Par François Jarraud
Art de masse, pourquoi le cinéma tord-il ainsi le cou de l’Ecole ? Cette année encore, la rentrée des classe est saluée par une salve cinématographique à la poudre de naphtaline. Comment refonder l’Ecole quand les mites s’y mettent ?
Mercredi 5 septembre, la rentrée 2012 est marquée par deux événements cinématographiques. Le premier c’est la sortie de Monsieur Lazhar. Le Café a parlé de ce film en juillet. Une interprétation excellente, une réalisation remarquable sont mises au profit d’une thèse pédagogique qui sent le rance. Sachez-le : il suffit d’un maître bien viril, M. Lazhar, pour restaurer l’ordre et la paix dans une institution scolaire déboussolée par les excès de l’administration et de la féminisation…

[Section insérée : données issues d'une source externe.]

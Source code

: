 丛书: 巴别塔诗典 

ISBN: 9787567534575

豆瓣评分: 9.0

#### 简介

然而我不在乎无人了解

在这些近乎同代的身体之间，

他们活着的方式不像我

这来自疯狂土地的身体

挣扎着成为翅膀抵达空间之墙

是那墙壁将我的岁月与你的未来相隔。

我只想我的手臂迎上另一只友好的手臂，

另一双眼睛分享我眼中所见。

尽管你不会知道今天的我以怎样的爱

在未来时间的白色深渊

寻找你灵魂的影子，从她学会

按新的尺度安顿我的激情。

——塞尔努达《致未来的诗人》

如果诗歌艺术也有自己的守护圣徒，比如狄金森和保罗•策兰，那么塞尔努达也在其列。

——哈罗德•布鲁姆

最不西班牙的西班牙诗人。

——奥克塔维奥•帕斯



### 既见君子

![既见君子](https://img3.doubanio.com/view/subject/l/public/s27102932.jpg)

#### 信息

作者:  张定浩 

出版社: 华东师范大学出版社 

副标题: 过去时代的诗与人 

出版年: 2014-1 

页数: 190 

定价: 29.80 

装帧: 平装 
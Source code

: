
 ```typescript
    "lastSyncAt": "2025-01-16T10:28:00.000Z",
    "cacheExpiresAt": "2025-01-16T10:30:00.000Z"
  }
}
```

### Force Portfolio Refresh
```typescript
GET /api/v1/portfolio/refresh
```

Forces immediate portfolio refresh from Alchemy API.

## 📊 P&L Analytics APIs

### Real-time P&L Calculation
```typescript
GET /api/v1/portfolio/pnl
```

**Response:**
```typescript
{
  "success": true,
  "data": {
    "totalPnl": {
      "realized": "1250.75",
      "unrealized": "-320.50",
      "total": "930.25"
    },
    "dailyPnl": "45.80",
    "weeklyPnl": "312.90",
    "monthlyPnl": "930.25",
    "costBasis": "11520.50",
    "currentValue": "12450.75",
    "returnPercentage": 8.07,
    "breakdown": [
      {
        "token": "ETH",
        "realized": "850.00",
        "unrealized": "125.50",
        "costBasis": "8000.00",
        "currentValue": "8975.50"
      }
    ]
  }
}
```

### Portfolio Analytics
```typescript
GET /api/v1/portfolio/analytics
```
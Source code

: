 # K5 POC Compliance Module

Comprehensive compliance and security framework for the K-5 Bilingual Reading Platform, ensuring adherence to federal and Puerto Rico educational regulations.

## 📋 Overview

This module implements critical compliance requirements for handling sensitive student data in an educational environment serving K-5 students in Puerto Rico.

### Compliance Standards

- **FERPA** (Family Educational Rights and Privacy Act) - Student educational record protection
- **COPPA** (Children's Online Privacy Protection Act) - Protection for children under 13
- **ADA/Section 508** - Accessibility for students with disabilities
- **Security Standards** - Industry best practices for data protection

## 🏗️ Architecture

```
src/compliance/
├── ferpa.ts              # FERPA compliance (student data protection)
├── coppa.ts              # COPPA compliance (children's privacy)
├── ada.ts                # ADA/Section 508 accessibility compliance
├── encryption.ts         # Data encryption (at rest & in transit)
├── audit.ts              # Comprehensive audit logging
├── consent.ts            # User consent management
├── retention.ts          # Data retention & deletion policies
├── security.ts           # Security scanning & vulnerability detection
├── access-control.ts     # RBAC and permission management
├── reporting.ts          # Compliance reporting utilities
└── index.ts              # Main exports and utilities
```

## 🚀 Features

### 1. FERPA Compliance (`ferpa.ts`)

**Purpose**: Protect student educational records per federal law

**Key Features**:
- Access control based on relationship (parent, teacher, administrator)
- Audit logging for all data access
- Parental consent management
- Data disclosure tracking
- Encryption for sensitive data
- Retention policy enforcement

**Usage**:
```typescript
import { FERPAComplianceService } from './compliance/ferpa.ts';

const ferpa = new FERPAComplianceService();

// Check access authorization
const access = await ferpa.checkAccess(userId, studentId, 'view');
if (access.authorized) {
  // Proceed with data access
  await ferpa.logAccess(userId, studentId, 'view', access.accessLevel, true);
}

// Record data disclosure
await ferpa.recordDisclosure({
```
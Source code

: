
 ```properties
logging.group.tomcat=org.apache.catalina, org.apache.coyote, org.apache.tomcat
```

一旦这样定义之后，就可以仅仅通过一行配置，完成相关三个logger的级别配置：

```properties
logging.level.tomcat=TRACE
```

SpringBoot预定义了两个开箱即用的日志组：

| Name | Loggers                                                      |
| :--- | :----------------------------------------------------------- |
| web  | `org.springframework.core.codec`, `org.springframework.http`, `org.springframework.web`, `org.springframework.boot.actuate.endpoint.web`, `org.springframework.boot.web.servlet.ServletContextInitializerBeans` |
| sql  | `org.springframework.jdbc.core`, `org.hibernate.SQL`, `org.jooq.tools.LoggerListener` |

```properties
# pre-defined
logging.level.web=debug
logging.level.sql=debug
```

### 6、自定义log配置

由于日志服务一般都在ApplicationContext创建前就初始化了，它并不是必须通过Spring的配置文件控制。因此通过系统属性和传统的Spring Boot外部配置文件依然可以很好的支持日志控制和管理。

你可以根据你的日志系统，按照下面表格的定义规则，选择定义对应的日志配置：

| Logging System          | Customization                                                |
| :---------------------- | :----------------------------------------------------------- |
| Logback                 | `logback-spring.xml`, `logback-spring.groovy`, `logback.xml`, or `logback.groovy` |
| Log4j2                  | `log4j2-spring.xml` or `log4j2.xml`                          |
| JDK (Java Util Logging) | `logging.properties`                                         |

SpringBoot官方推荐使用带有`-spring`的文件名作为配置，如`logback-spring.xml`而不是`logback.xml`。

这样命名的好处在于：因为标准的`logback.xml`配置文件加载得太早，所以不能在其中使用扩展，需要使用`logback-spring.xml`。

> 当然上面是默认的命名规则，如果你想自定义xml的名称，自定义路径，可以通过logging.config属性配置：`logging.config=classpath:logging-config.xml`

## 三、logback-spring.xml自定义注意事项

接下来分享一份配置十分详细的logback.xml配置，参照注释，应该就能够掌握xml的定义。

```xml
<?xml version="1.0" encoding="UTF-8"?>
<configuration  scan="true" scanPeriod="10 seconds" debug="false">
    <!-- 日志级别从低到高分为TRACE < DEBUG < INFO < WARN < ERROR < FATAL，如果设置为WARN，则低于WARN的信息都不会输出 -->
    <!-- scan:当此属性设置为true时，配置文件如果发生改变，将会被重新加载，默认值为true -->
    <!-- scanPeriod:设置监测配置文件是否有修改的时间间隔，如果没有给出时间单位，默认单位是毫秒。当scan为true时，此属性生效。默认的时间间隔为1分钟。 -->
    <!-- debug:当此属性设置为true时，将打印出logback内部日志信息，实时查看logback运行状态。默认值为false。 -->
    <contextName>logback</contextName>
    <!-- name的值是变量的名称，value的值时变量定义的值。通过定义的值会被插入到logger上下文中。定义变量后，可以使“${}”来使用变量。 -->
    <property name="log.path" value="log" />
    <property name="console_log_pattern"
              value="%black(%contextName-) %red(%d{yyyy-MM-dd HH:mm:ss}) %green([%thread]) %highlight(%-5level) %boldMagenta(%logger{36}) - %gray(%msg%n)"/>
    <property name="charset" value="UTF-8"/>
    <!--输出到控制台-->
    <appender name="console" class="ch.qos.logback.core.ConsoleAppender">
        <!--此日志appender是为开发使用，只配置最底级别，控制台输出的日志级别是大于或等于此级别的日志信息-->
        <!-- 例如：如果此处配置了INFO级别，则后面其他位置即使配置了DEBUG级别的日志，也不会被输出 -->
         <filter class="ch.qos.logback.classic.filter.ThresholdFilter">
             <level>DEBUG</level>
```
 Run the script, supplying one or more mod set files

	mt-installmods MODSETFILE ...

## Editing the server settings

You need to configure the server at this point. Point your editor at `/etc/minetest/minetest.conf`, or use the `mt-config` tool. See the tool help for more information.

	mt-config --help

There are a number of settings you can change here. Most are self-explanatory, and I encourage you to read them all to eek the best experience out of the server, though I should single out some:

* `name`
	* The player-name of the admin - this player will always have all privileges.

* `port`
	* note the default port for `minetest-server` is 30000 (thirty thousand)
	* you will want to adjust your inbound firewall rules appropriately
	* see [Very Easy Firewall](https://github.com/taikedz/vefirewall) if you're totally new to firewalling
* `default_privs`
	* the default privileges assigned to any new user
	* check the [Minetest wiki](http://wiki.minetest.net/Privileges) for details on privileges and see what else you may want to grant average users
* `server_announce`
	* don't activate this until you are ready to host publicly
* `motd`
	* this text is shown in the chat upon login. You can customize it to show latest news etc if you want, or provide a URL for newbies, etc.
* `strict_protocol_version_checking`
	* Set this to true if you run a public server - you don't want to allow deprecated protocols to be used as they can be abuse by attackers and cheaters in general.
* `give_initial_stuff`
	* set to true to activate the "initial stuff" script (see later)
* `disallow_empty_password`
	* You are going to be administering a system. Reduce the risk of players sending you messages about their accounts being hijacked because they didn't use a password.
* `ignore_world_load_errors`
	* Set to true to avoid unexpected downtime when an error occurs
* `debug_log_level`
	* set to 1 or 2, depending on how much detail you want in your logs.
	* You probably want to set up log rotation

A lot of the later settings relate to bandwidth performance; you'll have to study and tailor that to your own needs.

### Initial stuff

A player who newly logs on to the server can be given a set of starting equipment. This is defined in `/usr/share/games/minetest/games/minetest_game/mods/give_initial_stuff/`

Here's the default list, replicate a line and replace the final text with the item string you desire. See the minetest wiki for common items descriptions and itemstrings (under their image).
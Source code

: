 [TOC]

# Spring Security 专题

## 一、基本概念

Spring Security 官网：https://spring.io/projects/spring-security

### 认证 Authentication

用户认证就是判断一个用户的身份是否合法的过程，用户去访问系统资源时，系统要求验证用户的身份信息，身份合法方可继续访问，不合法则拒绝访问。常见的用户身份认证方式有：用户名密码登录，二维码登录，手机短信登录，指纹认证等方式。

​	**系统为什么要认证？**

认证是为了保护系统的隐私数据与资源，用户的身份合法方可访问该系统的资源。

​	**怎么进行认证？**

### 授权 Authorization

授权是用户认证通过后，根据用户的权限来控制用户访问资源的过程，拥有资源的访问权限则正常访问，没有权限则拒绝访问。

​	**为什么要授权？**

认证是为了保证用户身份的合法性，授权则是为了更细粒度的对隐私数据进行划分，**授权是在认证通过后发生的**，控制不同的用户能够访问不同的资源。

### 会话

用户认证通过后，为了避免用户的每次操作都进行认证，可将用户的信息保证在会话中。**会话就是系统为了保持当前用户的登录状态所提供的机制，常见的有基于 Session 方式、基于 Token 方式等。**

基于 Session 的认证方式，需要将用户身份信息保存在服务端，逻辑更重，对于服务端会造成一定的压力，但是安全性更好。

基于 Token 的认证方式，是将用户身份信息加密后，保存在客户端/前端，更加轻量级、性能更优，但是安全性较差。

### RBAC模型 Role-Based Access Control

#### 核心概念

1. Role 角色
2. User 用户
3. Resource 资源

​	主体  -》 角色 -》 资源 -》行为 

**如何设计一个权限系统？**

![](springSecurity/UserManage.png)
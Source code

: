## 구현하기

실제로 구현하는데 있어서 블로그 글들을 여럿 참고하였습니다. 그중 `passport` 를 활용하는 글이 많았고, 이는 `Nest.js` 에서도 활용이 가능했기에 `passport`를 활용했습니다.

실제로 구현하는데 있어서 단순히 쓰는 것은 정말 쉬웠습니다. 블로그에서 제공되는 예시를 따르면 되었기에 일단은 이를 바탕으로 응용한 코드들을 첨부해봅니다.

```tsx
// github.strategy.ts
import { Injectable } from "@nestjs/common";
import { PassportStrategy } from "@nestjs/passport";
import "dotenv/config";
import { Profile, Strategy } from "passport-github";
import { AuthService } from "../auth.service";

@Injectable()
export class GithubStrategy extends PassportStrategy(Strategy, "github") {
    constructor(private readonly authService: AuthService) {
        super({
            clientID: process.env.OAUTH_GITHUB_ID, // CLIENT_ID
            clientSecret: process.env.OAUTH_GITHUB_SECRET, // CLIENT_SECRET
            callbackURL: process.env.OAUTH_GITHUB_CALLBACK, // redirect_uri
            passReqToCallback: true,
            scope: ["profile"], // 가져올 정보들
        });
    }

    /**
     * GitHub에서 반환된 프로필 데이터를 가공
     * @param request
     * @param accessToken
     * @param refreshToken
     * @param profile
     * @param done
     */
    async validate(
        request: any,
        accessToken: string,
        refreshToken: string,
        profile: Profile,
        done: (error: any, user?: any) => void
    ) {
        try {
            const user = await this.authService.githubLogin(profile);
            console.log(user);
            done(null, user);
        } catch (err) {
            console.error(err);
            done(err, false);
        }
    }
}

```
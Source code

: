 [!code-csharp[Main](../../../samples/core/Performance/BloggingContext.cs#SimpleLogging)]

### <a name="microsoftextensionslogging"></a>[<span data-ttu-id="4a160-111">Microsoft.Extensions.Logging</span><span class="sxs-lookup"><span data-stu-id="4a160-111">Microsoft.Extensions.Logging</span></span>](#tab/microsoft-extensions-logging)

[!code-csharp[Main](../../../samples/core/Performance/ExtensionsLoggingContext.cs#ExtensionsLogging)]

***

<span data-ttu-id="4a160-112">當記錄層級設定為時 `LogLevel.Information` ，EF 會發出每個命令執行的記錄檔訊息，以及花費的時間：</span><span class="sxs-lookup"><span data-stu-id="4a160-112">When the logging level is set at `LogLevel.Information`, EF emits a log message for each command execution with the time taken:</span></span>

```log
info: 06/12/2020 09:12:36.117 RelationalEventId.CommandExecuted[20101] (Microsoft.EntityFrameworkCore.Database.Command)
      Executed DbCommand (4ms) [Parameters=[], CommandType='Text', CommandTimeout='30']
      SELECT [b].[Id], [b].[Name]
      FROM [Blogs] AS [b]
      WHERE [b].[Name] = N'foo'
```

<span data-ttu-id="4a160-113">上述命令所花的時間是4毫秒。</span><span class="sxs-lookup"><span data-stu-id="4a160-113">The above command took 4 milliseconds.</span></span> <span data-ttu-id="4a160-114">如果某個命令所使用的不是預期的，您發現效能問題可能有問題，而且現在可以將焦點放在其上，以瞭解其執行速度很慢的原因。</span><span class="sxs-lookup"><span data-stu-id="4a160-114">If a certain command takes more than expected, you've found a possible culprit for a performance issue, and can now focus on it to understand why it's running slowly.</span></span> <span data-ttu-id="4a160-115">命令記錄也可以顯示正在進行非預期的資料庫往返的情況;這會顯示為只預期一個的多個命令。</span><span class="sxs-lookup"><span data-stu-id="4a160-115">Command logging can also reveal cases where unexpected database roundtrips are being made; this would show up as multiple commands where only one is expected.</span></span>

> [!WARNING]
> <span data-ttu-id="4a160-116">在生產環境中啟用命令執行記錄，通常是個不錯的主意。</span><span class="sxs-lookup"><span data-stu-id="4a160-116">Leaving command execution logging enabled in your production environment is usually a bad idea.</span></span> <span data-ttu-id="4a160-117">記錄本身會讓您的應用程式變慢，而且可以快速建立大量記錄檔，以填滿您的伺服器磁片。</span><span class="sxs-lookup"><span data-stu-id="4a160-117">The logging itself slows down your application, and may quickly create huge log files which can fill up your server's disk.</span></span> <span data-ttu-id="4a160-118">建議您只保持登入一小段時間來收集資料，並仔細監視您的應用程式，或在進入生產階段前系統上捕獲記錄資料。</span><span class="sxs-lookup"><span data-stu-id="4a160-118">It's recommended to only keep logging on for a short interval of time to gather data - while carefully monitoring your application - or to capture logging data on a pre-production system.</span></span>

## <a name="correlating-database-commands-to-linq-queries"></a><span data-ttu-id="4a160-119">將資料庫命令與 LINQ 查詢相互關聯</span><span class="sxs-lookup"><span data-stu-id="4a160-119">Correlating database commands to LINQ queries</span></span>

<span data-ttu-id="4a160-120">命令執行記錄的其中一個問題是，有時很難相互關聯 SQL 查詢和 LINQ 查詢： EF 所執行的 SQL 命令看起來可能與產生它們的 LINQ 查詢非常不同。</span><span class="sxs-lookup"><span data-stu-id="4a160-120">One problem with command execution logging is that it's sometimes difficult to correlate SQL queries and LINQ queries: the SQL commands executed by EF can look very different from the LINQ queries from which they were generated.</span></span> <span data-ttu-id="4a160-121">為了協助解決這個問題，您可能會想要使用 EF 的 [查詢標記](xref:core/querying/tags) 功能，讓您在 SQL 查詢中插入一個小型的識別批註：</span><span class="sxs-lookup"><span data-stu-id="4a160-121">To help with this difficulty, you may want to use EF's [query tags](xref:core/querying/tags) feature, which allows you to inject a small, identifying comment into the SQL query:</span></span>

Le second film, « Quand nous étions écoliers », passe sur France 3. Là encore une belle réalisation, soignée, appuyée sur de nombreuses images d’archives, avec des intervenants de qualité : Bernard Lahire, Vincent Troger par exemple. Le réalisateur, René Jean Bouyer, prétend retracer l’histoire de l’école depuis Jules Ferry pour répondre à une question angoissante : pourquoi notre Ecole fait-elle « faillite » ? Car, pour lui, « du temps de Jules Ferry, seulement 5% des écoliers ne savaient pas lire »… Le film prétend retracer l’histoire de la pédagogie et convoque Binet, Freinet, Piaget, Pavlov, Montessori. Mais sans faire comprendre les enjeux de leurs combats. D’ailleurs, pour lui, CP et classe de 11ème c’est pareil… Mais tout cela n’a pas grande importance. La thèse du film c’est de montrer qu’il y a deux catégories de profs : les pédagogos, finalement pas trop méchants, qui utilisent la méthode globale , et de vrais professeurs qui préfèrent la syllabique. Ce haut niveau d’analyse est appuyé par les témoignages de Le Bris, l’oriflamme défraichi des traditionnalistes, et l’ancien ministre demandeur d’emploi Luc Ferry. En escamotant totalement les enjeux de l’histoire scolaire pour les remplacer par cette caricature, le film entretient le culte de l’âge d’or des hussards noirs de la IIIème République.
Quelle malédiction vaut à l’Ecole d’être aussi mal traitée ? Et si c’était simplement pour satisfaire l’opinion publique ? Fut un temps où le cinéma préférait donner à voir Bernard Blier en Célestin Freinet (dans « L’école buissonnière » de Jean-Paul Le Chanois (1948). Quatre ans après sa libération, la France en reconstruction refondait son école en rêvant d’une nouvelle école démocratique, émancipatrice et sociale. Evidemment le combat fut plus long que prévu et nous savons tous qu’il est loin d’être terminé. Nos anciens avaient au moins compris que, pour refonder l’Ecole, il fallait du neuf. Aujourd’hui, la nostalgie savamment entretenue de tous cotés envers Jules Ferry ou Ferdinand Buisson devient un peu inquiétante. Comment refonder l’Ecole quand la nostalgie domine ?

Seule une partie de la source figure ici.